La sfida – per gli operatori sociali – è riuscire a guadagnare la fiducia delle famiglie che soggiornano ormai già da diversi mesi in Ticino. “Non è difficile entrare in contatto con loro”, ci ha raccontato Alessandra Gregorio, “è difficile mantenere una relazione duratura perché c’è molta diffidenza e paura dell’autorità”. Vivere senza sapere né leggere né scrivere, poi, è decisamente complicato in una società in cui la burocrazia è tanta, tutti danno per scontato che un’informazione scritta sia acquisita o acquisibile e il rispetto degli orari è fondamentale. Da qui derivano le difficoltà, che sono quotidiane: “Bisogna accompagnarli di persona all’inizio del percorso, andare insieme dal medico o prediligere la comunicazione tramite messaggeria istantanea rispetto alle raccomandate”, aggiunge Gregorio. Di fatto, non è facile né per queste persone né per il sistema capire quali siano le risorse corrette da impiegare. 

I progressi sono tangibili  

A darci la dimensione delle differenze culturali è una storia che ci racconta sempre Alessandra Gregorio dell’associazione Baobab. Il momento in cui una giovane donna rom ucraina le ha fatto vedere “con occhi lucidissimi” la sua prima ecografia. Aveva già partorito sette figli senza mai aver fatto un esame preventivo. Al netto di tutte le difficoltà di convivenza reciproca, i progressi ci sono e si vedono nella vita quotidiana “con tanto tempo, pazienza e stando nella relazione”.  

Chi sono i rom ucraini

Provengono dalla Transcarpazia, remota regione occidentale dell’Ucraina confinante con Ungheria, Slovacchia, Polonia e Romania. Terra da sempre soggetta ad occupazioni, annessioni, accordi diplomatici e quindi a cambiamenti di bandiera. Le stime ufficiali parlano di 40mila persone, anche se è plausibile pensare che siano 10 volte tanto. I rom vi si sono insediati nel XV secolo e per la maggior parte parlano ungherese, la lingua della nazione con cui hanno intrecciato maggiormente la loro storia. Nel 2010 il primo ministro magiaro Viktor Orban, in una mossa all’epoca molto contestata, ha concesso loro il passaporto con l’obiettivo di ampliare il più possibile il bacino elettorale. La misura, nei fatti, ha complicato ancora di più la già delicata questione identitaria di questo popolo. Troppo ucraini per i russi ai tempi dell’Unione Sovietica, troppo ungheresi per gli ucraini e troppo zingari per gran parte degli ungheresi.  
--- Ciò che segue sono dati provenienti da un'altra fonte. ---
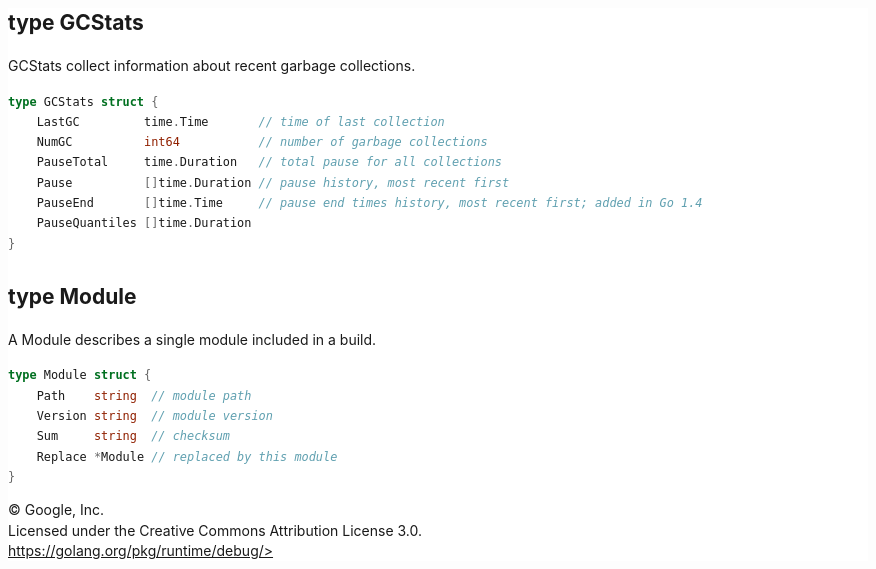 type GCStats 
-------------------------------------------

GCStats collect information about recent garbage collections.

```go
type GCStats struct {
    LastGC         time.Time       // time of last collection
    NumGC          int64           // number of garbage collections
    PauseTotal     time.Duration   // total pause for all collections
    Pause          []time.Duration // pause history, most recent first
    PauseEnd       []time.Time     // pause end times history, most recent first; added in Go 1.4
    PauseQuantiles []time.Duration
}
```

type Module 
--------------------------------------------

A Module describes a single module included in a build.

```go
type Module struct {
    Path    string  // module path
    Version string  // module version
    Sum     string  // checksum
    Replace *Module // replaced by this module
}
```

 
© Google, Inc.\
Licensed under the Creative Commons Attribution License 3.0.\
https://golang.org/pkg/runtime/debug/>

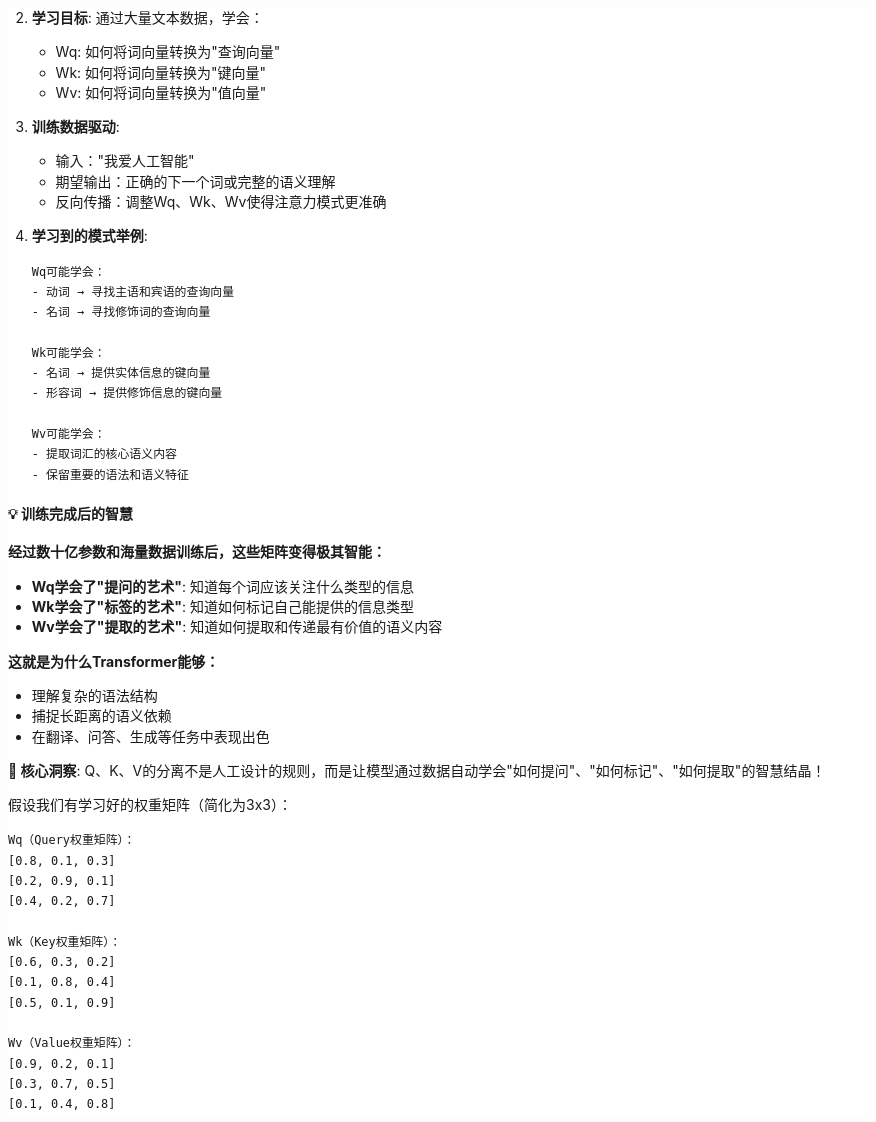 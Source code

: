 2. **学习目标**: 通过大量文本数据，学会：
   - Wq: 如何将词向量转换为"查询向量"
   - Wk: 如何将词向量转换为"键向量"
   - Wv: 如何将词向量转换为"值向量"

3. **训练数据驱动**: 
   - 输入："我爱人工智能"
   - 期望输出：正确的下一个词或完整的语义理解
   - 反向传播：调整Wq、Wk、Wv使得注意力模式更准确

4. **学习到的模式举例**:
   ```
   Wq可能学会：
   - 动词 → 寻找主语和宾语的查询向量
   - 名词 → 寻找修饰词的查询向量
   
   Wk可能学会：
   - 名词 → 提供实体信息的键向量
   - 形容词 → 提供修饰信息的键向量
   
   Wv可能学会：
   - 提取词汇的核心语义内容
   - 保留重要的语法和语义特征
   ```

#### 💡 训练完成后的智慧

**经过数十亿参数和海量数据训练后，这些矩阵变得极其智能：**

- **Wq学会了"提问的艺术"**: 知道每个词应该关注什么类型的信息
- **Wk学会了"标签的艺术"**: 知道如何标记自己能提供的信息类型  
- **Wv学会了"提取的艺术"**: 知道如何提取和传递最有价值的语义内容

**这就是为什么Transformer能够：**
- 理解复杂的语法结构
- 捕捉长距离的语义依赖
- 在翻译、问答、生成等任务中表现出色

**🔑 核心洞察**: Q、K、V的分离不是人工设计的规则，而是让模型通过数据自动学会"如何提问"、"如何标记"、"如何提取"的智慧结晶！

假设我们有学习好的权重矩阵（简化为3x3）：
```
Wq（Query权重矩阵）：
[0.8, 0.1, 0.3]
[0.2, 0.9, 0.1]
[0.4, 0.2, 0.7]

Wk（Key权重矩阵）：
[0.6, 0.3, 0.2]
[0.1, 0.8, 0.4]
[0.5, 0.1, 0.9]

Wv（Value权重矩阵）：
[0.9, 0.2, 0.1]
[0.3, 0.7, 0.5]
[0.1, 0.4, 0.8]
```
In Ucraina, i rom lamentano scarsa tutela e difficoltà a trovare un posto di lavoro. La variante della lingua da loro parlata non rientra tra quelle protette dal governo e non è possibile utilizzarla a scuola. L’invasione russa dell’Ucraina ha peggiorato la situazione. Per molti di loro è stato naturale scappare in Ungheria, dove però non possono godere dello status di rifugiati proprio perché in possesso della cittadinanza. L’estate scorsa il governo di Budapest ha cambiato il sistema di alloggi sovvenzionati dallo Stato, lasciando molti di loro senza casa e costringendoli a tornare in Ucraina, da dove ora però scappano di nuovo.